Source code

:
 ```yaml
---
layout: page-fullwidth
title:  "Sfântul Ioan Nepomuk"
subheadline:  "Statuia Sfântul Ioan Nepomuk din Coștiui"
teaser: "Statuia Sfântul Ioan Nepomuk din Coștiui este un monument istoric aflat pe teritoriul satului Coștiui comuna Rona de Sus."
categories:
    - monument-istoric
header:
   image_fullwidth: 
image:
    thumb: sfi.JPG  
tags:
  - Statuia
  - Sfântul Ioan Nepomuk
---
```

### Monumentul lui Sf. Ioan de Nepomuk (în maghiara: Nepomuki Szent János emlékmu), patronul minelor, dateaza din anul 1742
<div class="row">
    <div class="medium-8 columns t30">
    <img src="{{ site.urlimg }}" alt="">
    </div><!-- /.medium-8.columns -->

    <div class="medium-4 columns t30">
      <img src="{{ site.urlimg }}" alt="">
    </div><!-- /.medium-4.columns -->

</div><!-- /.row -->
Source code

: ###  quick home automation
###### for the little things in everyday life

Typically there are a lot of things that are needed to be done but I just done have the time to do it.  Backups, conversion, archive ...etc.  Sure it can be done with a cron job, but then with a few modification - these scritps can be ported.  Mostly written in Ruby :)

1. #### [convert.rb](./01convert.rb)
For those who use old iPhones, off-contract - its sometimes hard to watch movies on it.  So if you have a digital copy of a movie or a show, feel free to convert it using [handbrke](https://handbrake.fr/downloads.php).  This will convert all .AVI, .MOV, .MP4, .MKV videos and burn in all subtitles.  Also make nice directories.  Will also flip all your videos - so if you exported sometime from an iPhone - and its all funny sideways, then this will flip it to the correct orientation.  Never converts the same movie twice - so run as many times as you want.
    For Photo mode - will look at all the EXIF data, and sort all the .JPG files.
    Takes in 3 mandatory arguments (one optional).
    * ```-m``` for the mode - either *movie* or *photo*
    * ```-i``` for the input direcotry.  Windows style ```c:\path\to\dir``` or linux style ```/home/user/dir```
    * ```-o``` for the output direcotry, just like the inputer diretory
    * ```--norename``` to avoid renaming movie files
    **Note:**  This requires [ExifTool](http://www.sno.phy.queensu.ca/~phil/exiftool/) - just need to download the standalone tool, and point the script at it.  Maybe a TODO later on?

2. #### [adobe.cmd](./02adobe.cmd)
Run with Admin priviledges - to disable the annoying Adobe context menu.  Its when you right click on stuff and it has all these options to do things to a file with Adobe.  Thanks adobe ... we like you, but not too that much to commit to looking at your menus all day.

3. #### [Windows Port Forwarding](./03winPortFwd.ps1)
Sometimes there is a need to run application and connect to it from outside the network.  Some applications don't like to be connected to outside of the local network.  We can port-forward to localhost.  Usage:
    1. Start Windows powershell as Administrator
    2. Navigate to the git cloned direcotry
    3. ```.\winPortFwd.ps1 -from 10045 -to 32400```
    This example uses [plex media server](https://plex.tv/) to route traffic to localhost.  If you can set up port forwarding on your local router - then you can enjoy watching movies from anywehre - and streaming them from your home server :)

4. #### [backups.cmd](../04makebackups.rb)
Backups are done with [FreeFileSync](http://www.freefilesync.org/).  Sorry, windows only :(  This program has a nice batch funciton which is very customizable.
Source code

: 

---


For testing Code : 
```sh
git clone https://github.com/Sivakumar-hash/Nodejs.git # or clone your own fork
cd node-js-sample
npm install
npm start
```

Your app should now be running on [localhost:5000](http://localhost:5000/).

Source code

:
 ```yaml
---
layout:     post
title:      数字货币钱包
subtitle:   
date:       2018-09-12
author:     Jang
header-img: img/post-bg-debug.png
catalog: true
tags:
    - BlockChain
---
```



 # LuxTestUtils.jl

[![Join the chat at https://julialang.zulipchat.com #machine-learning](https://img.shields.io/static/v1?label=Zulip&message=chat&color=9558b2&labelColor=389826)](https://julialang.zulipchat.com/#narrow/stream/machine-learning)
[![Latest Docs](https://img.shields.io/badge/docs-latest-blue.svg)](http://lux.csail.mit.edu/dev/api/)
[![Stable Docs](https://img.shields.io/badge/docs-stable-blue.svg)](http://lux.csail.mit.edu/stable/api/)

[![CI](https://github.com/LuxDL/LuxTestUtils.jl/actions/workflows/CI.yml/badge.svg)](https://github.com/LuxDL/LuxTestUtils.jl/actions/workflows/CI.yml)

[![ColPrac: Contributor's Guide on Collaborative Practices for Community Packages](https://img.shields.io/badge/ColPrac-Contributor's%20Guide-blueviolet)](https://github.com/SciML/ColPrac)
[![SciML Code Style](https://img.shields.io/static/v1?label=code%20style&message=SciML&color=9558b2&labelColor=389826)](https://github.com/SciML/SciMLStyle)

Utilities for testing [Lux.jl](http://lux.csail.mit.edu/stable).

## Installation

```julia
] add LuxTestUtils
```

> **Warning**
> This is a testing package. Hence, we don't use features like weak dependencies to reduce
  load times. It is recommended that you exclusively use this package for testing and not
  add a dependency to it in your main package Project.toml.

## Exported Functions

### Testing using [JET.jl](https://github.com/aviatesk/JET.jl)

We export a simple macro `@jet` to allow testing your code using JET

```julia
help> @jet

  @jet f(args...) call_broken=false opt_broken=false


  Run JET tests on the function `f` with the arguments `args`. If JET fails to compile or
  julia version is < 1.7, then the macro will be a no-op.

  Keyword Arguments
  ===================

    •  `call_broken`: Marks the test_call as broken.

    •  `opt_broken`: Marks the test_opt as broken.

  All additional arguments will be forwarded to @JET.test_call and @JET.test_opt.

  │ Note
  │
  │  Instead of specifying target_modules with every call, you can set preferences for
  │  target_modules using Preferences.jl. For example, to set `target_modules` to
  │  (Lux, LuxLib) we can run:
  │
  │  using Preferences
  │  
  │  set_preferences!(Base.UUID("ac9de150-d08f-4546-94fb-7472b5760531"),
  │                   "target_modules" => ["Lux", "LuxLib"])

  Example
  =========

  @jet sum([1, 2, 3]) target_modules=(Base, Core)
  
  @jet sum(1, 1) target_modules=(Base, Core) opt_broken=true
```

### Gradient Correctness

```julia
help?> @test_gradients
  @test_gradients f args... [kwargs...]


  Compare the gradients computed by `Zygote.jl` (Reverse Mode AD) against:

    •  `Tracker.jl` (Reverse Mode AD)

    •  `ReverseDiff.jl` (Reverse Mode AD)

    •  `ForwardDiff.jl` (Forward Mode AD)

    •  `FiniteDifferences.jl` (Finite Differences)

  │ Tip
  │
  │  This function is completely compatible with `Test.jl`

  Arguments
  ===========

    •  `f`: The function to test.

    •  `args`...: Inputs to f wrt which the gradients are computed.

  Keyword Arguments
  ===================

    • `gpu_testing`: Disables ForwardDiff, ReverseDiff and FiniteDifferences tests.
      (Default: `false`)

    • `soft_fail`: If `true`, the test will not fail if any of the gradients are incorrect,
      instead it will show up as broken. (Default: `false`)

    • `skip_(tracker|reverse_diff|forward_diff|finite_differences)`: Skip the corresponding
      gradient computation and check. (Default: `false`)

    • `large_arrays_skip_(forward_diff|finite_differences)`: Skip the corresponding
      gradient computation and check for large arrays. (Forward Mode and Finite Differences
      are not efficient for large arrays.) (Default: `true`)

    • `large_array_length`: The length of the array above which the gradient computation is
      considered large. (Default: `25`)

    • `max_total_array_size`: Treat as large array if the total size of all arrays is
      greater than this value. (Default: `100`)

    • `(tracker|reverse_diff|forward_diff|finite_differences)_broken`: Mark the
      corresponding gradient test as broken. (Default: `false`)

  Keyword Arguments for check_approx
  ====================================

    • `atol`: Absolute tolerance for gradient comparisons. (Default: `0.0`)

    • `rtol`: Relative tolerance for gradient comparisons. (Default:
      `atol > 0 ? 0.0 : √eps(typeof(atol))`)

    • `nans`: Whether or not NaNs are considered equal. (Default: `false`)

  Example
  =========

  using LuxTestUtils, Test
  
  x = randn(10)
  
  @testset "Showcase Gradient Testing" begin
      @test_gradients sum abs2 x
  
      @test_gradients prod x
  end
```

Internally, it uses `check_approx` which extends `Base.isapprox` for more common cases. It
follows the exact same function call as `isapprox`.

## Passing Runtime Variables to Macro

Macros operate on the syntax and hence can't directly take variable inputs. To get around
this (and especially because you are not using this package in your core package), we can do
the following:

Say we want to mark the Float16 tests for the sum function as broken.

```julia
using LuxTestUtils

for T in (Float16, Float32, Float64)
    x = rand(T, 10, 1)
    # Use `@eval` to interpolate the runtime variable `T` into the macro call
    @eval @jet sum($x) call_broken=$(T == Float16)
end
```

· · · · ·

- [What to do]: The answer must be every line from the records above that contains the word "Nepomuk", copied in full.

- [Finished exercise]:
title:  "Sfântul Ioan Nepomuk"
subheadline:  "Statuia Sfântul Ioan Nepomuk din Coștiui"
teaser: "Statuia Sfântul Ioan Nepomuk din Coștiui este un monument istoric aflat pe teritoriul satului Coștiui comuna Rona de Sus."
  - Sfântul Ioan Nepomuk
### Monumentul lui Sf. Ioan de Nepomuk (în maghiara: Nepomuki Szent János emlékmu), patronul minelor, dateaza din anul 1742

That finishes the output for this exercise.